Some years ago, my mother and another relative of mine went to a funeral mass near Philadelphia, PA. The two of them were the only white skinned people in the church.

Nobody batted an eyelid since everyone who knew the dead person knew that he had a deep and long enduring relationship with my family involving strong mutual love.

When my daughter was three weeks old, I ran up to this now dead friend with my daughter in my arms and laid her into his own. Then she cried to look at his face, which was so dark that it was almost black. So she was startled, apparently, to see someone with skin almost like ebony.

Then I touched her shoulder while she was still in his arms and said that everything is okay as this is Mom’s dear friend. Then she calmed down while staring in wonder at his very dark face. (Racism and bigotry are taught. People are not born into those sorts of ugliness.)

Anyway, at the funeral, there was a lot of talk by the minister about this friend now being with God and having a gold palace from God encrusted with jewels since he was so faithful to God.

I think that I may know the reason that there was talk of gold and jewels. It is because the African Americans in this community were relatively poor. So they equated happiness and Heaven with wealth perhaps.

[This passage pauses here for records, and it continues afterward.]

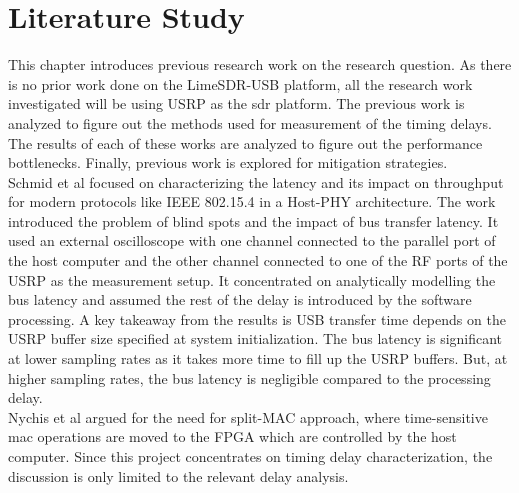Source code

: \chapter{Literature Study}

This chapter introduces previous research work on the research question.
As there is no prior work done on the LimeSDR-USB platform, all the research work investigated will be using USRP as the \ac{sdr} platform.
The previous work is analyzed to figure out the methods used for measurement of the timing delays.
The results of each of these works are analyzed to figure out the performance bottlenecks.
Finally, previous work is explored for mitigation strategies.\\

Schmid et al \cite{schmid_experimental_2007} focused on characterizing the latency and its impact on throughput for modern protocols like IEEE 802.15.4 in a Host-PHY architecture.
The work introduced the problem of blind spots and the impact of bus transfer latency.
It used an external oscilloscope with one channel connected to the parallel port of the host computer and the other channel connected to one of the RF ports of the USRP as the measurement setup.
It concentrated on analytically modelling the bus latency and assumed the rest of the delay is introduced by the software processing.
A key takeaway from the results is USB transfer time depends on the USRP buffer size specified at system initialization.
The bus latency is significant at lower sampling rates as it takes more time to fill up the USRP buffers.
But, at higher sampling rates, the bus latency is negligible compared to the processing delay.
\\

Nychis et al \cite{nychis_enabling_nodate} argued for the need for split-MAC approach, where time-sensitive \ac{mac} operations are moved to the \ac{FPGA} which are controlled by the host computer.
Since this project concentrates on timing delay characterization, the discussion is only limited to the relevant delay analysis.\\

I, myself, have a different vision. I don’t want a gold palace, nor jewels after dying. I won’t sit as a supplicant or a worshipper at an authoritarian God’s feet were I to ever go to a place called Heaven — a place that lots of Christians believe exists.

Instead God, if this Heaven were a real place in another dimension, would get a mouthful from me about the way that he let this planet Earth down by causing it to operate out of brutality since evolution runs on everything competing and/or gobbling up others in a closed energy system, such as we have on Earth.

I’d tell him that he is a bad parent because this vicious plan is not the way that you are supposed to treat whatever you make and supposedly love. As a parent, you are supposed to assist and guide — not pit your offspring against each other.

Well, in my fantasy about God et al, God would get sick of me after a while and send me off to the Devil. Supposedly there is Hell fire and horrible happenings with torture in the Devil’s land.

Well, the Devil King wouldn’t like me either since I’d yell at him and maybe even kick him (unless he took my legs away to punish me). So he’d push me now to Purgatory.

Now Purgatory is this special place, I’ve heard, for people wherein it can’t be decided if they are good or bad since they haven’t matured enough for it to be discerned (i.e., in the cases of unborn fetuses and young babies) or with more grown, older people who are too much a mix of both good and bad to be placed either into Heaven or Hell.

And I surely don’t want to be in a Hell created out of Hieronymus Bosch’s mind! So I’d prefer Purgatory.

Well, I’d get tired of floating around there in Purgatory looking at everything after a while. So I’d bust out after a while, maybe float around outer space for a while to look at some more oddities and, then, wind up right back on Earth as a disembodied soul whispering in people’s ears about their doing whatever is good and right to serve each other and the planet.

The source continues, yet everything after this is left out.